### Exercise
Only the lines from the one with "d'uso del sito" to the end of the records are wanted, each repeated exactly, both ends included.

### Excerpted records
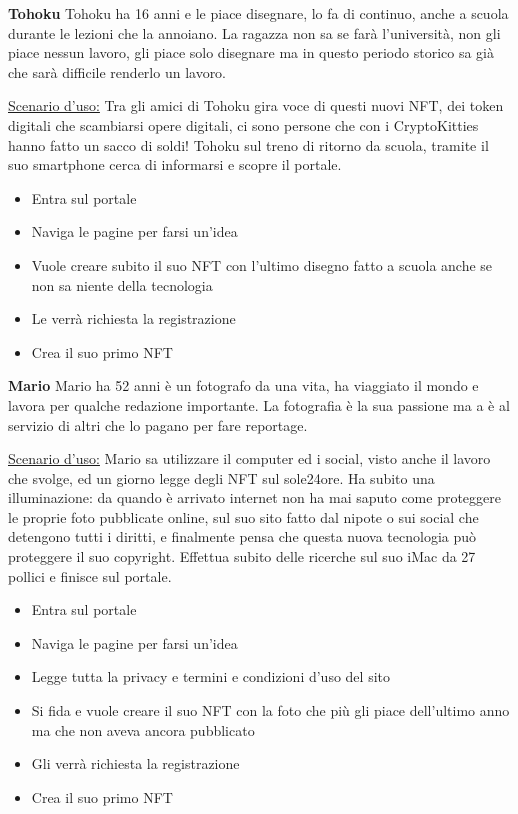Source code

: \bigbreak
\noindent
\textbf{Tohoku}
\bigbreak
\noindent
Tohoku ha 16 anni e le piace disegnare, lo fa di continuo, anche a scuola durante le lezioni che la annoiano.
La ragazza non sa se farà l'università, non gli piace nessun lavoro, gli piace solo disegnare
ma in questo periodo storico sa già che sarà difficile renderlo un lavoro.

\underline{Scenario d'uso:}
Tra gli amici di Tohoku gira voce di questi nuovi NFT, dei token digitali che scambiarsi opere digitali,
ci sono persone che con i CryptoKitties hanno fatto un sacco di soldi! 
Tohoku sul treno di ritorno da scuola, tramite il suo smartphone cerca di informarsi e scopre il portale.

\begin{itemize}
	\item Entra sul portale
	\item Naviga le pagine per farsi un'idea
	\item Vuole creare subito il suo NFT con l'ultimo disegno fatto a scuola anche se non sa niente della tecnologia
	\item Le verrà richiesta la registrazione
	\item Crea il suo primo NFT
\end{itemize}

\bigbreak
\noindent
\textbf{Mario}
\bigbreak
\noindent
Mario ha 52 anni è un fotografo da una vita, ha viaggiato il mondo e lavora per qualche redazione importante.
La fotografia è la sua passione ma a è al servizio di altri che lo pagano per fare reportage.

\underline{Scenario d'uso:}
Mario sa utilizzare il computer ed i social, visto anche il lavoro che svolge, ed un giorno legge degli NFT sul sole24ore.
Ha subito una illuminazione: da quando è arrivato internet non ha mai saputo come proteggere le proprie foto pubblicate online, 
sul suo sito fatto dal nipote o sui social che detengono tutti i diritti, e finalmente pensa che questa nuova tecnologia può proteggere il suo copyright.
Effettua subito delle ricerche sul suo iMac da 27 pollici e finisce sul portale.

\begin{itemize}
	\item Entra sul portale
	\item Naviga le pagine per farsi un'idea
	\item Legge tutta la privacy e termini e condizioni d'uso del sito
	\item Si fida e vuole creare il suo NFT con la foto che più gli piace dell'ultimo anno ma che non aveva ancora pubblicato
	\item Gli verrà richiesta la registrazione
	\item Crea il suo primo NFT
\end{itemize}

### Exercise result
	\item Legge tutta la privacy e termini e condizioni d'uso del sito
	\item Si fida e vuole creare il suo NFT con la foto che più gli piace dell'ultimo anno ma che non aveva ancora pubblicato
	\item Gli verrà richiesta la registrazione
	\item Crea il suo primo NFT
\end{itemize}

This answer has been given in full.